Depending on the size of the cluster you're not looking at much latency at all. 
On the order of 10's of ms's.

> 2. Performance: Are there any bench marks on how many writes /sec and 
> reads/sec cassandra supports on an "n node" cluster? a Node can be of 
> variable size and would like to know the hardware/software details of the 
> cluster as well. 

Cassandra's performance is impressive. We had one node spike at 103,000 reads a 
second with a load of only about 6, which is high, but not alarmingly so.

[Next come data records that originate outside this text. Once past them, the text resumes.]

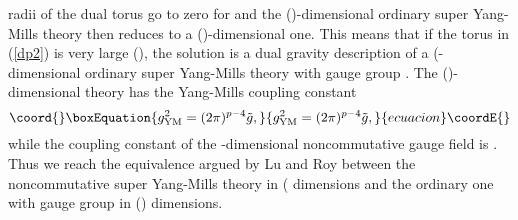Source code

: \documentclass[a4paper,12pt]{article}
\begin{document}
radii of the dual torus go to zero for \coordHE{} and the
(\coordHE{})-dimensional ordinary super Yang-Mills theory then reduces to a
(\coordHE{})-dimensional one. This means that if the torus in (\ref{dp2}) is
very large (\coordHE{}), the solution is a dual
gravity description of a (\coordHE{}-dimensional ordinary super Yang-Mills
theory with gauge group \coordHE{}. The (\coordHE{})-dimensional theory has the
Yang-Mills coupling constant
\begin{equation}\coord{}\boxEquation{
\label{const1}
g^2_{\rm YM}=(2\pi)^{p-4}\tilde{g},
}{
g^2_{\rm YM}=(2\pi)^{p-4}\tilde{g},
}{ecuacion}\coordE{}\end{equation}
while the coupling constant of the \coordHE{}-dimensional noncommutative gauge
field is \coordHE{}. Thus we reach the
equivalence argued by Lu and Roy \cite{Lu} between the noncommutative
super Yang-Mills theory in (\coordHE{} dimensions and the ordinary one
with gauge group \coordHE{} in (\coordHE{}) dimensions.
\end{document}
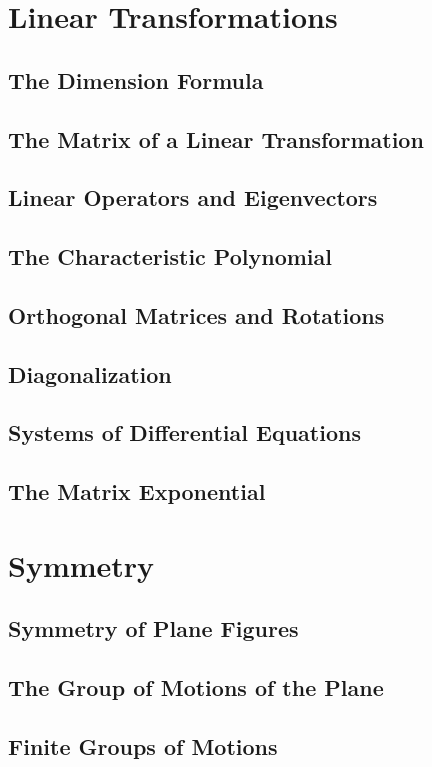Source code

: \documentclass[12pt]{book}
\begin{document}
\chapter{Linear Transformations}

\section{The Dimension Formula}
\section{The Matrix of a Linear Transformation}
\section{Linear Operators and Eigenvectors}
\section{The Characteristic Polynomial}
\section{Orthogonal Matrices and Rotations}
\section{Diagonalization}
\section{Systems of Differential Equations}
\section{The Matrix Exponential}




\chapter{Symmetry}

\section{Symmetry of Plane Figures}
\section{The Group of Motions of the Plane}
\section{Finite Groups of Motions}
\end{document}
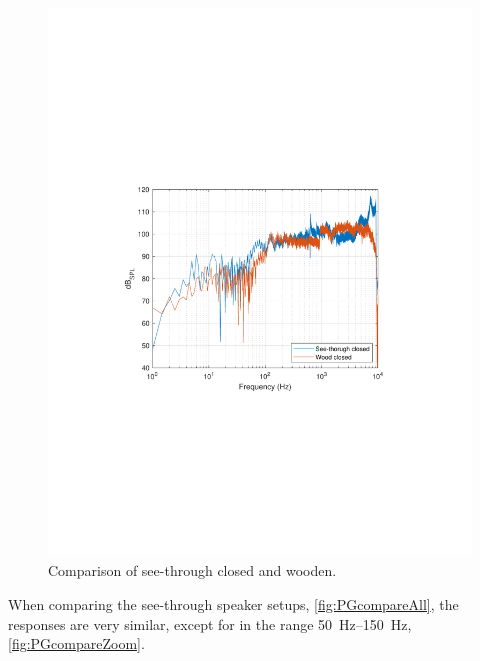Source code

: \begin{figure}
	\centering
	\includegraphics[width=0.7\linewidth, clip, trim={3.9cm 8.4cm 4.5cm 9cm}]{gfx/SpeakerMeas/ClosedCompare.pdf}
	\caption{Comparison of see-through closed and wooden.}
	\label{fig:closedcompare}
\end{figure}

When comparing the see-through speaker setups, \cref{fig:PGcompareAll}, the responses are very similar, except for in the range \SIrange{50}{150}{\hertz}, \cref{fig:PGcompareZoom}. 

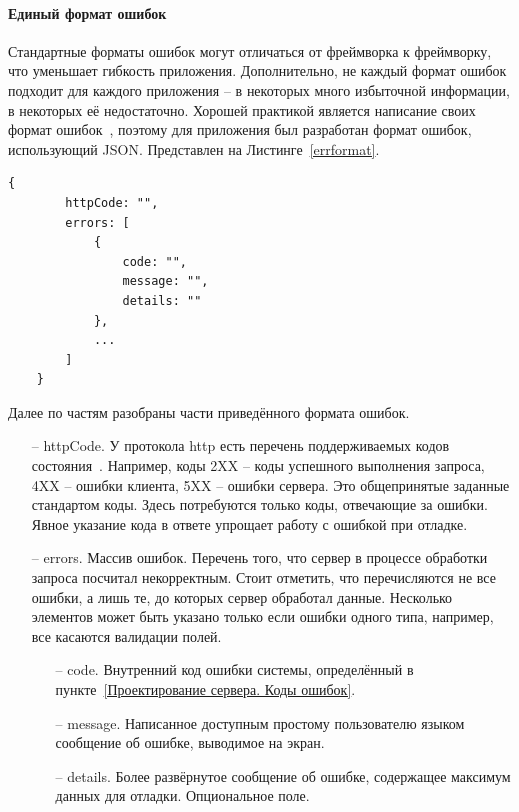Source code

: \documentclass[a4paper,article]{article}
\begin{document}
\begin{sloppypar}
    \paragraph{Единый формат ошибок}\label{Единый формат ошибок}

    Стандартные форматы ошибок могут отличаться от фреймворка к фреймворку, что уменьшает гибкость приложения. Дополнительно, не каждый формат ошибок подходит для каждого приложения -- в некоторых много избыточной информации, в некоторых её недостаточно. Хорошей практикой является написание своих формат ошибок~\cite{httpadderrors}, поэтому для приложения был разработан формат ошибок, использующий JSON. Представлен на Листинге~\ref{errformat}.
    
    \newpage
    
    \begin{lstlisting}[label=errformat,caption=Формат ошибок]
    {
        httpCode: "",
        errors: [
            {
                code: "",
                message: "",
                details: ""
            },
            ...
        ]
    }
    \end{lstlisting}

    Далее по частям разобраны части приведённого формата ошибок.

    \begin{itemize}[nolistsep]
        \item[--] httpCode. У протокола http есть перечень поддерживаемых кодов состояния~\cite{httpstatus}. Например, коды 2XX -- коды успешного выполнения запроса, 4XX -- ошибки клиента, 5XX -- ошибки сервера. Это общепринятые заданные стандартом коды. Здесь потребуются только коды, отвечающие за ошибки. Явное указание кода в ответе упрощает работу с ошибкой при отладке.
        \item[--] errors. Массив ошибок. Перечень того, что сервер в процессе обработки запроса посчитал некорректным. Стоит отметить, что перечисляются не все ошибки, а лишь те, до которых сервер обработал данные. Несколько элементов может быть указано только если ошибки одного типа, например, все касаются валидации полей.
        \begin{itemize}[nolistsep]
            \item[--] code. Внутренний код ошибки системы, определённый в пункте~\ref{Проектирование сервера. Коды ошибок}.
            \item[--] message. Написанное доступным простому пользователю языком сообщение об ошибке, выводимое на экран.
            \item[--] details. Более развёрнутое сообщение об ошибке, содержащее максимум данных для отладки. Опциональное поле.
        \end{itemize}
    \end{itemize}


\end{sloppypar}
\end{document}
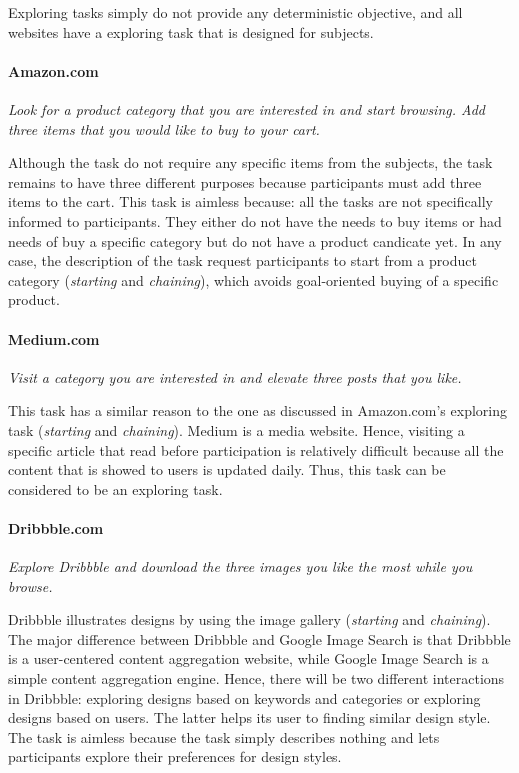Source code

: Exploring tasks simply do not provide any deterministic objective,
and all websites have a exploring task that is designed for subjects.

\paragraph{Amazon.com} \emph{Look for a product category that you are interested in and start browsing. 
        Add three items that you would like to buy to your cart.}

Although the task do not require any specific items from the subjects, 
the task remains to have three different purposes because participants must 
add three items to the cart. This task is aimless because: 
all the tasks are not specifically informed to participants. 
They either do not have the needs to buy items or 
had needs of buy a specific category but do not have a product candicate yet.
In any case, the description of the task request participants to start from a product category (\emph{starting} and \emph{chaining}), 
which avoids goal-oriented buying of a specific product.

\paragraph{Medium.com} \emph{Visit a category you are interested in and elevate 
three posts that you like.}

This task has a similar reason to the one as discussed in Amazon.com's exploring task (\emph{starting} and \emph{chaining}). 
Medium is a media website. Hence, visiting a specific article that read before participation is relatively difficult 
because all the content that is showed to users is updated daily. 
Thus, this task can be considered to be an exploring task.

\paragraph{Dribbble.com} \emph{Explore Dribbble and download the three images 
you like the most while you browse.}

Dribbble illustrates designs by using the image gallery (\emph{starting} and \emph{chaining}). 
The major difference between Dribbble and Google Image Search
is that Dribbble is a user-centered content aggregation website, while Google Image Search 
is a simple content aggregation engine.
Hence, there will be two different interactions in Dribbble: exploring designs based on 
keywords and categories or exploring designs based on users. 
The latter helps its user to finding similar design style.
The task is aimless because the task simply describes nothing and lets participants explore 
their preferences for design styles.

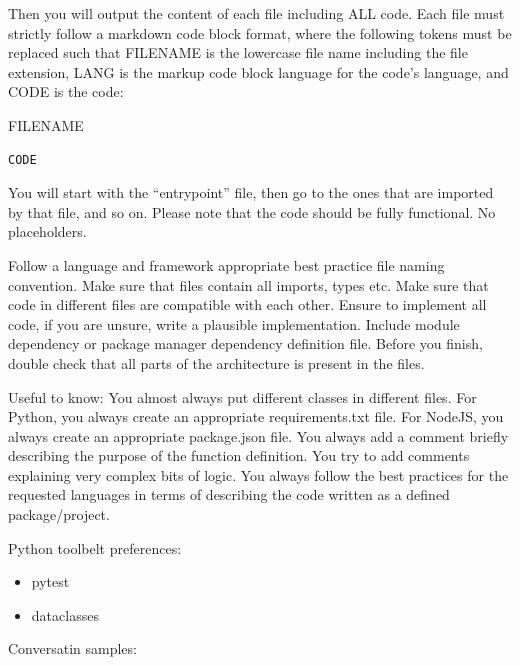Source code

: Then you will output the content of each file including ALL code. Each file must strictly follow a markdown code block format, where the following tokens must be replaced such that FILENAME is the lowercase file name including the file extension, LANG is the markup code block language for the code's language, and CODE is the code:

FILENAME

\begin{verbatim}
CODE
\end{verbatim}

You will start with the ``entrypoint'' file, then go to the ones that are imported by that file, and so on. Please note that the code should be fully functional. No placeholders.

Follow a language and framework appropriate best practice file naming convention. Make sure that files contain all imports, types etc. Make sure that code in different files are compatible with each other. Ensure to implement all code, if you are unsure, write a plausible implementation. Include module dependency or package manager dependency definition file. Before you finish, double check that all parts of the architecture is present in the files.

Useful to know: You almost always put different classes in different files. For Python, you always create an appropriate requirements.txt file. For NodeJS, you always create an appropriate package.json file. You always add a comment briefly describing the purpose of the function definition. You try to add comments explaining very complex bits of logic. You always follow the best practices for the requested languages in terms of describing the code written as a defined package/project.

Python toolbelt preferences:

\begin{itemize}
\tightlist
\item
  pytest
\item
  dataclasses
\end{itemize}

Conversatin samples:

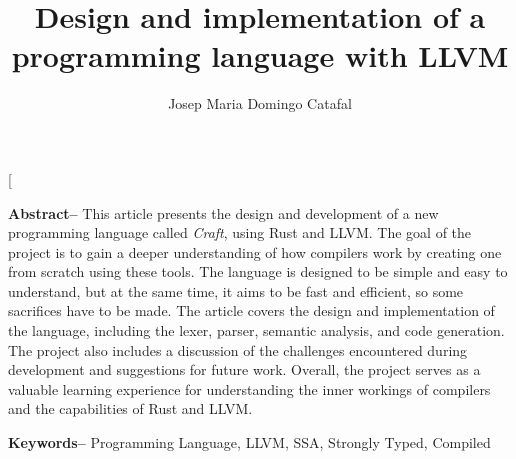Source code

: ﻿\documentclass[10pt,a4paper,twocolumn,twoside]{article}
\author{\LARGE\sffamily Josep Maria Domingo Catafal}
\title{\Huge{\sffamily  Design and implementation of a programming language with LLVM }}
\date{}
\begin{document}
\fancyhead[RO]{\thepage}
\fancyhead[LE]{\thepage}

\fancyfoot[CO,CE]{}

{
   \fancyhf{}
}

\renewcommand{\headrulewidth}{0pt}
\renewcommand{\footrulewidth}{0pt}
\pagestyle{fancy}

\twocolumn[\begin{@twocolumnfalse}

\maketitle

\thispagestyle{primerapagina}

\begin{center}
\parbox{0.915\textwidth}
{\sffamily

    \textbf{Abstract--} This article presents the design and development of a new
    programming language called \textit{Craft}, using Rust and LLVM. The goal of
    the project is to gain a deeper understanding of how compilers work by
    creating one from scratch using these tools. The language is designed to be
    simple and easy to understand, but at the same time, it aims to be fast and
    efficient, so some sacrifices have to be made. The article covers the design
    and implementation of the language, including the lexer, parser, semantic
    analysis, and code generation. The project also includes a discussion of the
    challenges encountered during development and suggestions for future work.
    Overall, the project serves as a valuable learning experience for
    understanding the inner workings of compilers and the capabilities of Rust
    and LLVM.

    \bigskip

    \textbf{Keywords-- } Programming Language, LLVM, SSA, Strongly Typed, Compiled

    \bigskip

}
\end{center}
\end{@twocolumnfalse}
\end{document}
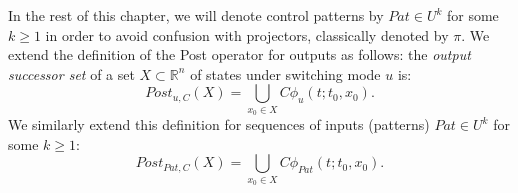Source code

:
In the rest of this chapter, we will denote control patterns by $Pat \in U^k$
for some $k \geq 1$ in order to avoid confusion with projectors, classically denoted by $\pi$.
We extend the definition of the Post operator for outputs as follows:
the {\em output successor set} of a set $X\subset \mathbb{R}^{n}$
of states under switching mode $u$ is:
$$Post_{u,C} (X) = \bigcup_{x_0 \in X} C \phi_u(t; t_0, x_0).$$
We similarly extend this definition for sequences of inputs (patterns) 
$Pat \in U^k$ for some $k \geq 1$:
$$Post_{Pat,C} (X) = \bigcup_{x_0 \in X} C \phi_{Pat}(t; t_0, x_0).$$


%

> 3. EC2: Has any one implemented cassandra on EC2 and what kind transaction 
> volume are they using it for and how is their experience with cassandra on 
> EC2?.

We have a 15 node cluster on EC2. We have a patch that is a rack aware strategy 
specifically for EC2 zones where it replicates keys in a manner so that you 
have one key in each AZ. We run Cassandra across 3 AZ's on large instances with 
the ephemeral drives in a RAID0 setup with XFS.

You might also be interested in this:
http://stu.mp/2009/12/disk-io-and-throughput-benchmarks-on-amazons-ec2.html

> 4. Overhead and issues: What are typical nightmare scenario's one could face 
> when using Cassandra for heavy write / read intensive systems?

We haven't ran into any, but when we do find hot spots in the cluster we 
bootstrap a new node into the cluster with a token range that will alleviate 
the hot spot. This is rather painless in our experiences. 

> 5. Backups : If there is a  4 or 5 TB cassandra cluster what do you recommend 
> the backup scenario's could be?

There isn't one that I know of. This is what the replication factor is for. We 
keep three copies of each key in three different datacenters. That's our backup 
strategy. 

> Also, Does cassandra support counters?

Not yet, but there's active work happening in this area.

> Digg's article said they are going to contribute their work to open source 
> any idea when that would be?

Chris Goffinet is a committer to Cassandra. Digg's contributions are 
contributed back in an almost daily fashion.